▶
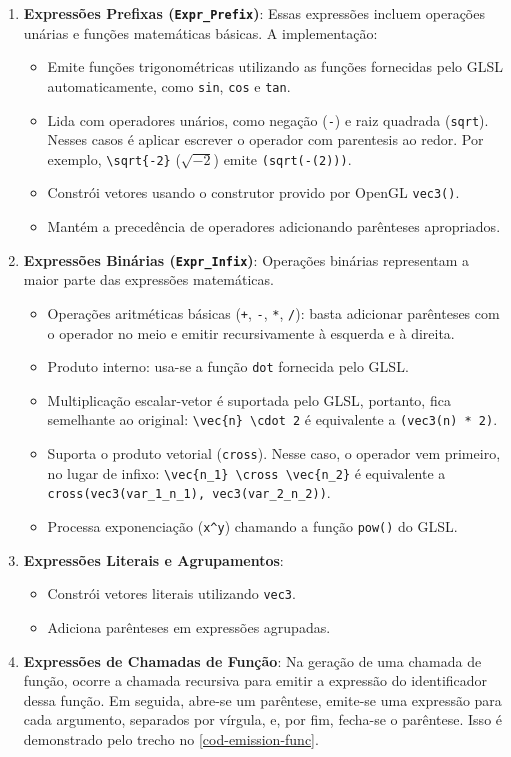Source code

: \begin{enumerate}
    \item \textbf{Expressões Prefixas (\texttt{Expr\_Prefix})}:
    Essas expressões incluem operações unárias e funções matemáticas básicas. A implementação:
    \begin{itemize}
        \item Emite funções trigonométricas utilizando as funções fornecidas pelo GLSL automaticamente, como \verb|sin|, \verb|cos| e \verb|tan|.
        \item Lida com operadores unários, como negação (\verb|-|) e raiz quadrada (\verb|sqrt|). Nesses casos é aplicar escrever o operador com parentesis ao redor. Por exemplo, \verb"\sqrt{-2}" ($\sqrt{-2}$) emite \verb"(sqrt(-(2)))".
        \item Constrói vetores usando o construtor provido por OpenGL \verb|vec3()|.
        \item Mantém a precedência de operadores adicionando parênteses apropriados.
    \end{itemize}

    \item \textbf{Expressões Binárias (\texttt{Expr\_Infix})}:
    Operações binárias representam a maior parte das expressões matemáticas.
    \begin{itemize}
    \item Operações aritméticas básicas (\verb|+|, \verb|-|, \verb|*|, \verb|/|): basta adicionar parênteses com o operador no meio e emitir recursivamente à esquerda e à direita.
    \item Produto interno: usa-se a função \verb|dot| fornecida pelo GLSL.
    \item Multiplicação escalar-vetor é suportada pelo GLSL, portanto, fica semelhante ao original: \verb|\vec{n} \cdot 2| é equivalente a \verb|(vec3(n) * 2)|.
    \item Suporta o produto vetorial (\verb|cross|). Nesse caso, o operador vem primeiro, no lugar de infixo: \verb|\vec{n_1} \cross \vec{n_2}| é equivalente a \verb|cross(vec3(var_1_n_1), vec3(var_2_n_2))|.
    \item Processa exponenciação (\verb|x^y|) chamando a função \verb|pow()| do GLSL.
    \end{itemize}

    \item \textbf{Expressões Literais e Agrupamentos}:
    \begin{itemize}
        \item Constrói vetores literais utilizando \verb|vec3|.
        \item Adiciona parênteses em expressões agrupadas.
    \end{itemize}

    \item \textbf{Expressões de Chamadas de Função}:
       Na geração de uma chamada de função, ocorre a chamada recursiva para emitir a expressão do identificador dessa função. Em seguida, abre-se um parêntese, emite-se uma expressão para cada argumento, separados por vírgula, e, por fim, fecha-se o parêntese. Isso é demonstrado pelo trecho no \autoref{cod-emission-func}.

\end{enumerate}

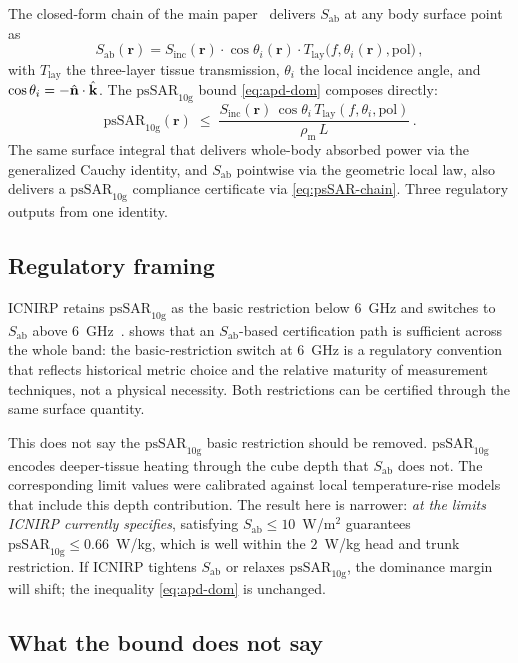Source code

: \documentclass[11pt,a4paper]{article}
\theoremstyle{definition}
\theoremstyle{remark}
\newcommand{\Sinc}{S_{\mathrm{inc}}}
\newcommand{\APD}{S_{\mathrm{ab}}}
\newcommand{\Tlay}{T_{\mathrm{lay}}}
\newcommand{\nhat}{\hat{\vb{n}}}
\newcommand{\khat}{\hat{\vb{k}}}
\newcommand{\psSAR}{\ensuremath{\mathrm{psSAR}_{10\mathrm{g}}}}
\newcommand{\rhom}{\rho_{\mathrm{m}}}
\begin{document}
The closed-form chain of the main paper~\cite{TAP_paper} delivers
$\APD$ at any body surface point as
\begin{equation}\label{eq:APD-chain}
  \APD(\mathbf{r}) = \Sinc(\mathbf{r}) \cdot \cos\theta_i(\mathbf{r}) \cdot
  \Tlay\bigl(f, \theta_i(\mathbf{r}), \mathrm{pol}\bigr)\, ,
\end{equation}
with $\Tlay$ the three-layer tissue transmission, $\theta_i$ the local
incidence angle, and $\cos\theta_i = -\nhat \cdot \khat$. The $\psSAR$
bound \cref{eq:apd-dom} composes directly:
\begin{equation}\label{eq:psSAR-chain}
  \psSAR(\mathbf{r}) \;\le\; \frac{\Sinc(\mathbf{r})\,\cos\theta_i\,
  \Tlay(f, \theta_i, \mathrm{pol})}{\rhom\,L}\, .
\end{equation}
The same surface integral that delivers whole-body absorbed power via
the generalized Cauchy identity, and $\APD$ pointwise via the geometric
local law, also delivers a $\psSAR$ compliance certificate via
\cref{eq:psSAR-chain}. Three regulatory outputs from one identity.

\subsection{Regulatory framing}

ICNIRP retains $\psSAR$ as the basic restriction below $6$~GHz and
switches to $\APD$ above $6$~GHz~\cite{ICNIRP2020}. 
shows that an $\APD$-based certification path is sufficient across the
whole band: the basic-restriction switch at $6$~GHz is a regulatory
convention that reflects historical metric choice and the relative
maturity of measurement techniques, not a physical necessity. Both
restrictions can be certified through the same surface quantity.

This does not say the $\psSAR$ basic restriction should be removed.
$\psSAR$ encodes deeper-tissue heating through the cube depth that
$\APD$ does not. The corresponding limit values were calibrated against
local temperature-rise models that include this depth contribution. The
result here is narrower: \emph{at the limits ICNIRP currently
specifies}, satisfying $\APD \le 10$~W/m$^2$ guarantees
$\psSAR \le 0.66$~W/kg, which is well within the
$2$~W/kg head and trunk restriction. If ICNIRP tightens
$\APD$ or relaxes $\psSAR$, the dominance margin will shift; the
inequality \cref{eq:apd-dom} is unchanged.

\subsection{What the bound does not say}
\end{document}
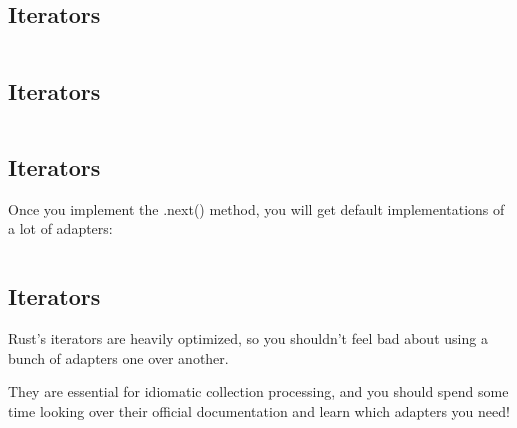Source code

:\documentclass[usenames,twocolumn,dvipsnames,10pt,a4wide]{article}
\begin{document}
	\inputminted[fontsize=\normalsize]{rust}{code/iterators3.rs}


\subsection{Iterators}
	\inputminted[fontsize=\normalsize]{rust}{code/iterators4.rs}


\subsection{Iterators}
	\inputminted[fontsize=\normalsize]{rust}{code/iterators5.rs}


\subsection{Iterators}
	Once you implement the .next() method, you will get default
	implementations of a lot of adapters:
	
	\inputminted[fontsize=\normalsize]{rust}{code/iterators6.rs}
	


\subsection{Iterators}
	Rust's iterators are heavily optimized, so you shouldn't
	feel bad about using a bunch of adapters one over another.
	
	They are essential for idiomatic collection processing,
	and you should spend some time looking over their official
	documentation and learn which adapters you need!


 
\end{document}
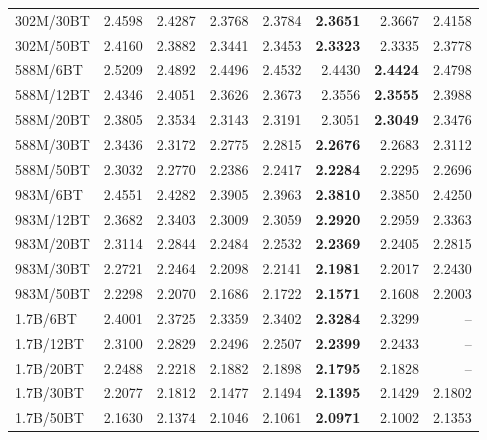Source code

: \begin{table}[t]
{\begin{tabular}{lrrrrrrr}
    302M/30BT & 2.4598 & 2.4287 & 2.3768 & 2.3784 & \textbf{2.3651} & 2.3667 & 2.4158 \\
    302M/50BT & 2.4160 & 2.3882 & 2.3441 & 2.3453 & \textbf{2.3323} & 2.3335 & 2.3778 \\
    \midrule
    588M/6BT & 2.5209 & 2.4892 & 2.4496 & 2.4532 & 2.4430 & \textbf{2.4424} & 2.4798 \\
    588M/12BT & 2.4346 & 2.4051 & 2.3626 & 2.3673 & 2.3556 & \textbf{2.3555} & 2.3988 \\
    588M/20BT & 2.3805 & 2.3534 & 2.3143 & 2.3191 & 2.3051 & \textbf{2.3049} & 2.3476 \\
    588M/30BT & 2.3436 & 2.3172 & 2.2775 & 2.2815 & \textbf{2.2676} & 2.2683 & 2.3112 \\
    588M/50BT & 2.3032 & 2.2770 & 2.2386 & 2.2417 & \textbf{2.2284} & 2.2295 & 2.2696 \\
    \midrule
    983M/6BT & 2.4551 & 2.4282 & 2.3905 & 2.3963 & \textbf{2.3810} & 2.3850 & 2.4250 \\
    983M/12BT & 2.3682 & 2.3403 & 2.3009 & 2.3059 & \textbf{2.2920} & 2.2959 & 2.3363 \\
    983M/20BT & 2.3114 & 2.2844 & 2.2484 & 2.2532 & \textbf{2.2369} & 2.2405 & 2.2815 \\
    983M/30BT & 2.2721 & 2.2464 & 2.2098 & 2.2141 & \textbf{2.1981} & 2.2017 & 2.2430 \\
    983M/50BT & 2.2298 & 2.2070 & 2.1686 & 2.1722 & \textbf{2.1571} & 2.1608 & 2.2003 \\
    \midrule
    1.7B/6BT & 2.4001 & 2.3725 & 2.3359 & 2.3402 & \textbf{2.3284} & 2.3299 & -- \\
    1.7B/12BT & 2.3100 & 2.2829 & 2.2496 & 2.2507 & \textbf{2.2399} & 2.2433 & -- \\
    1.7B/20BT & 2.2488 & 2.2218 & 2.1882 & 2.1898 & \textbf{2.1795} & 2.1828 & -- \\
    1.7B/30BT & 2.2077 & 2.1812 & 2.1477 & 2.1494 & \textbf{2.1395} & 2.1429 & 2.1802 \\
    1.7B/50BT & 2.1630 & 2.1374 & 2.1046 & 2.1061 & \textbf{2.0971} & 2.1002 & 2.1353 \\
    \bottomrule
  \end{tabular}%
  }
\end{table}
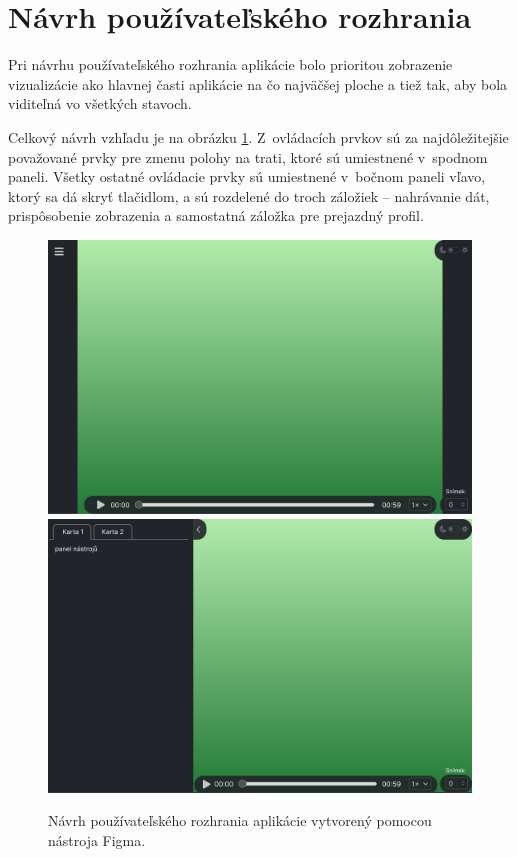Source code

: \section{Návrh používateľského rozhrania}

Pri návrhu používateľského rozhrania aplikácie bolo prioritou zobrazenie vizualizácie ako hlavnej časti aplikácie na čo najväčšej ploche a tiež tak, aby bola viditeľná vo všetkých stavoch.

Celkový návrh vzhľadu je na obrázku \ref{fig:navrh_gui}. Z~ovládacích prvkov sú za najdôležitejšie považované prvky pre zmenu polohy na trati, ktoré sú umiestnené v~spodnom paneli. Všetky ostatné ovládacie prvky sú umiestnené v~bočnom paneli vľavo, ktorý sa dá skryť tlačidlom, a sú rozdelené do troch záložiek -- nahrávanie dát, prispôsobenie zobrazenia a samostatná záložka pre prejazdný profil. 

\begin{figure}[h]
    \centering
    \includegraphics[width=0.9\linewidth]{text_prace/obrazky-figures/navrh1.pdf}
    \includegraphics[width=0.9\linewidth]{text_prace/obrazky-figures/navrh2.pdf}
    \caption[Návrh používateľského rozhrania aplikácie.]{Návrh používateľského rozhrania aplikácie vytvorený pomocou nástroja Figma.}
    \label{fig:navrh_gui}
\end{figure}

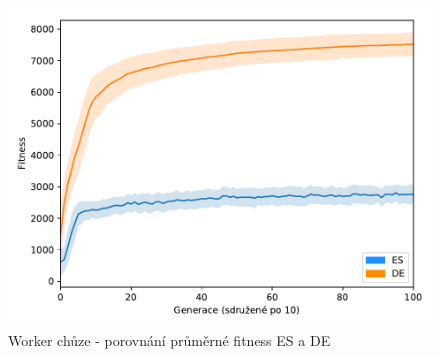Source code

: 		\begin{figure}[t]\centering
		\includegraphics[width=\columnwidth]{../img/WoodMap/DEvsES/WorkerWalkMem}
		\caption{Worker chůze - porovnání průměrné fitness ES a DE}
		\label{obr04:WWalkESvsDE}
	\end{figure}
	\clearpage 
	
	
	
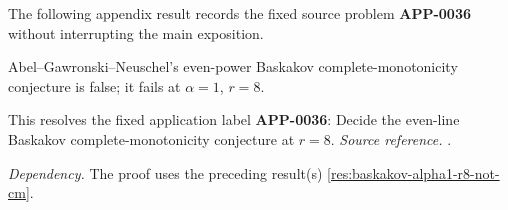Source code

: The following appendix result records the fixed source problem \textbf{APP-0036} \cite{abel-gawronski-neuschel} without interrupting the main exposition.
\begin{counterexample}[APP-0036: Baskakov even-line complete-monotonicity fails at \(r=8\)]
\label{res:not-baskakov-higher-power-even-conjecture}
Abel--Gawronski--Neuschel's even-power Baskakov complete-monotonicity conjecture is false; it fails at \(\alpha=1\), \(r=8\).

This resolves the fixed application label \textbf{APP-0036}: Decide the even-line Baskakov complete-monotonicity conjecture at \(r=8\).
\emph{Source reference.} \cite{abel-gawronski-neuschel}.

\emph{Dependency.} The proof uses the preceding result(s) \ref{res:baskakov-alpha1-r8-not-cm}.
\end{counterexample}
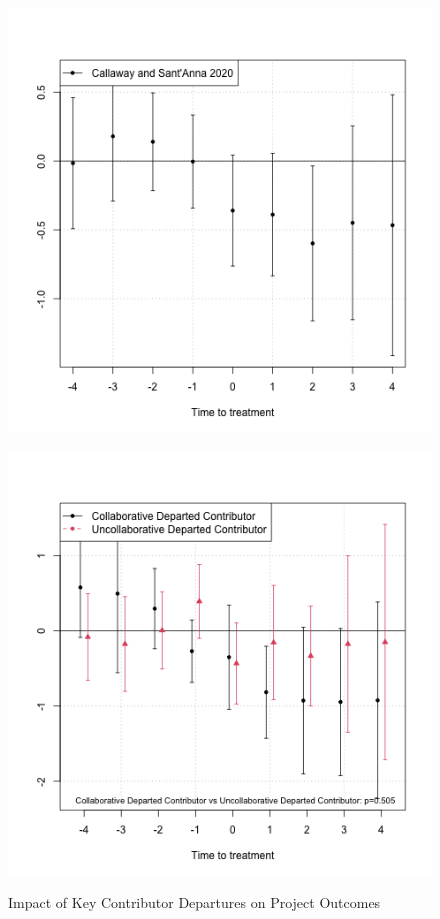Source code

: \begin{figure}[htbp]
    \centering
    \begin{minipage}[b]{0.49\textwidth}
        \centering
        \includegraphics[width=\textwidth]{temp/output/prs_opened_norm.png}
        \label{fig:all_prs_opened}
    \end{minipage}
    \hfill
    \begin{minipage}[b]{0.49\textwidth}
        \centering
        \includegraphics[width=\textwidth]{temp/output/collab/prs_opened_collab_cs_norm.png}
        \label{fig:all_prs_opened_collab}
    \end{minipage}
    \caption{Impact of Key Contributor Departures on Project Outcomes}
    \label{fig:prs_opened}
\end{figure}
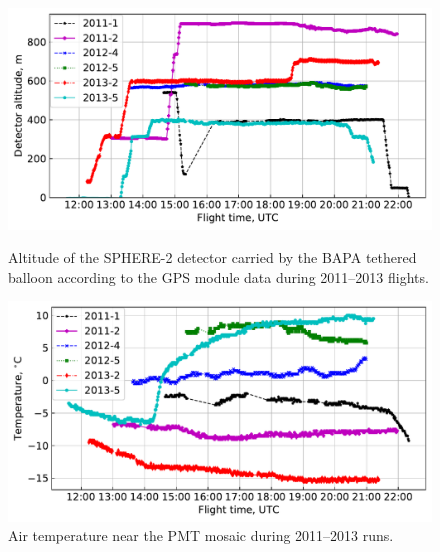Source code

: \documentclass[universe,article,submit,moreauthors,pdftex]{Definitions/mdpi}
\begin{document}
\begin{figure}[tb]    
    \begin{minipage}[t]{0.48\textwidth}
        \centering
        \includegraphics[width=\textwidth]{Telemetry_height.pdf}
        \caption{Altitude of the SPHERE-2 detector carried by the BAPA tethered balloon according to the GPS module data during 2011--2013 flights.}
        \label{fig:height}
    \end{minipage}
    \hfill
    \begin{minipage}[t]{0.48\textwidth}
        \centering
        \includegraphics[width=\textwidth]{Telemetry_tmos.pdf}
        \caption{Air temperature near the PMT mosaic during 2011--2013 runs.}
        \label{fig:temperature}
    \end{minipage}
\end{figure}
\end{document}
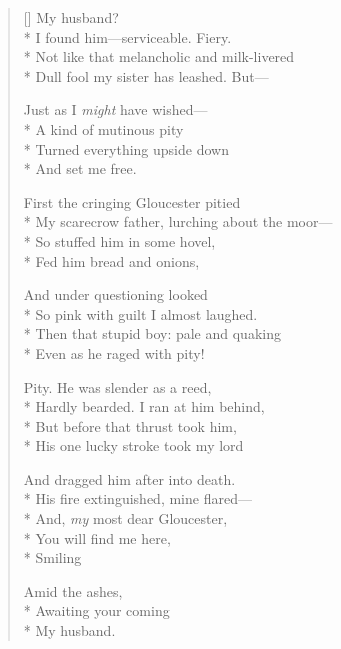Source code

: \label{ch:lear_ao}
\settowidth{\versewidth}{My scarecrow father, lurching about the moor---}
\begin{verse}[\versewidth]
 My husband?\\*
I found him---serviceable. Fiery.\\*
Not like that melancholic and milk-livered\\*
Dull fool my sister has leashed. But---

Just as I \textit{might} have wished---\\*
A kind of mutinous pity\\*
Turned everything upside down\\*
And set me free.

First the cringing Gloucester pitied\\*
My scarecrow father, lurching about the moor---\\*
So stuffed him in some hovel,\\*
Fed him bread and onions,

And under questioning looked\\*
So pink with guilt I almost laughed.\\*
Then that stupid boy: pale and quaking\\*
Even as he raged with pity!

Pity.  He was slender as a reed,\\*
Hardly bearded. I ran at him behind,\\*
But before that thrust took him,\\*
His one lucky stroke took my lord

And dragged him after into death.\\*
His fire extinguished, mine flared---\\*
And, \textit{my} most dear Gloucester,\\*
You will find me here,\\*
\hspace*{3\vgap} Smiling

Amid the ashes,\\*
\hspace*{2\vgap} Awaiting your coming\\*
My husband.
\end{verse}
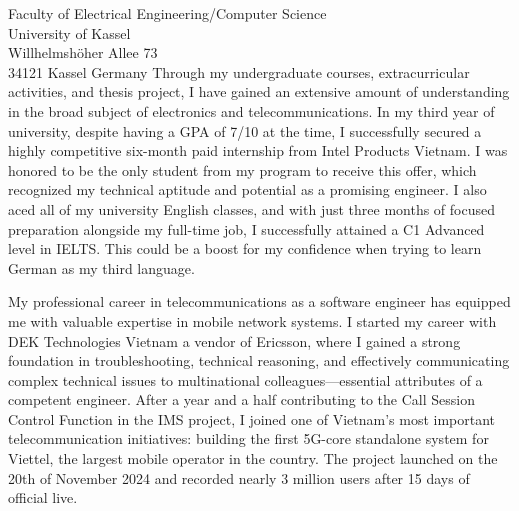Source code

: \documentclass[a4paper,12pt]{letter}
\begin{document}
\begin{letter}{
    Faculty of Electrical Engineering/Computer Science
    \\ University of Kassel
    \\ Willhelmshöher Allee 73
    \\ 34121 Kassel Germany
}
Through my undergraduate courses, extracurricular activities, and thesis project, I have gained an extensive amount of understanding in the broad subject of electronics and telecommunications. In my third year of university, despite having a GPA of 7/10 at the time, I successfully secured a highly competitive six-month paid internship from Intel Products Vietnam. I was honored to be the only student from my program to receive this offer, which recognized my technical aptitude and potential as a promising engineer. I also aced all of my university English classes, and with just three months of focused preparation alongside my full-time job, I successfully attained a C1 Advanced level in IELTS. This could be a boost for my confidence when trying to learn German as my third language.

My professional career in telecommunications as a software engineer has equipped me with valuable expertise in mobile network systems. I started my career with DEK Technologies Vietnam a vendor of Ericsson, where I gained a strong foundation in troubleshooting, technical reasoning, and effectively communicating complex technical issues to multinational colleagues—essential attributes of a competent engineer. After a year and a half contributing to the Call Session Control Function in the IMS project, I joined one of Vietnam's most important telecommunication initiatives: building the first 5G-core standalone system for Viettel, the largest mobile operator in the country. The project launched on the 20th of November 2024 and recorded nearly 3 million users after 15 days of official live.




\end{letter}
\end{document}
◀
**How to complete this task:** How many of the lines above hold the word "textit"? State that number and nothing else.

**Answer to this exercise:** 2